◆ What needs to be done: In the data below, how many lines contain the string "Behaviour"? Reply with the number only.

◆ Data provided:

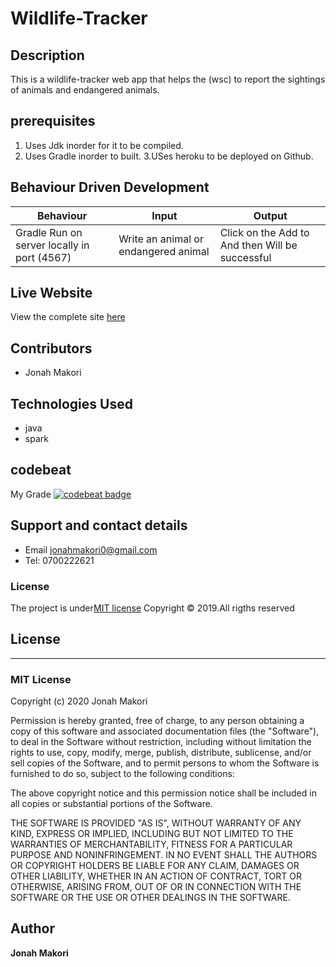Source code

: # Wildlife-Tracker

## Description
This is a wildlife-tracker web app that helps the (wsc) to report the sightings of animals and endangered animals.

## prerequisites

1. Uses Jdk inorder for it to be compiled.
2. Uses Gradle inorder to built.
3.USes heroku to be deployed on Github.



## Behaviour Driven Development

| Behaviour | Input | Output |
| --------- | ------| ------ |
|Gradle Run on server locally in port (4567)|Write an animal or endangered animal |Click on the Add to  And then Will be successful|



## Live Website
View the complete site [here](https://github.com/jonahmakori/WildLife-Tracker)

## Contributors
 - Jonah Makori


## Technologies Used
- java
- spark


## codebeat

My Grade
[![codebeat badge](https://codebeat.co/badges/2fa9a414-049d-4611-8bb0-aa9bb692c013)](https://codebeat.co/projects/github-com-jonahmakori-hero-squad-feature-dev)

## Support and contact details

 - Email jonahmakori0@gmail.com
 - Tel: 0700222621

### License

The project is under[MIT license](/blob/master/LICENSE)
Copyright &copy; 2019.All rigths reserved



## License
---------
### MIT License

Copyright (c) 2020 Jonah Makori

Permission is hereby granted, free of charge, to any person obtaining a copy
of this software and associated documentation files (the "Software"), to deal
in the Software without restriction, including without limitation the rights
to use, copy, modify, merge, publish, distribute, sublicense, and/or sell
copies of the Software, and to permit persons to whom the Software is
furnished to do so, subject to the following conditions:

The above copyright notice and this permission notice shall be included in all
copies or substantial portions of the Software.

THE SOFTWARE IS PROVIDED "AS IS", WITHOUT WARRANTY OF ANY KIND, EXPRESS OR
IMPLIED, INCLUDING BUT NOT LIMITED TO THE WARRANTIES OF MERCHANTABILITY,
FITNESS FOR A PARTICULAR PURPOSE AND NONINFRINGEMENT. IN NO EVENT SHALL THE
AUTHORS OR COPYRIGHT HOLDERS BE LIABLE FOR ANY CLAIM, DAMAGES OR OTHER
LIABILITY, WHETHER IN AN ACTION OF CONTRACT, TORT OR OTHERWISE, ARISING FROM,
OUT OF OR IN CONNECTION WITH THE SOFTWARE OR THE USE OR OTHER DEALINGS IN THE
SOFTWARE.


## Author

**Jonah Makori**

◆ Problem solution: 2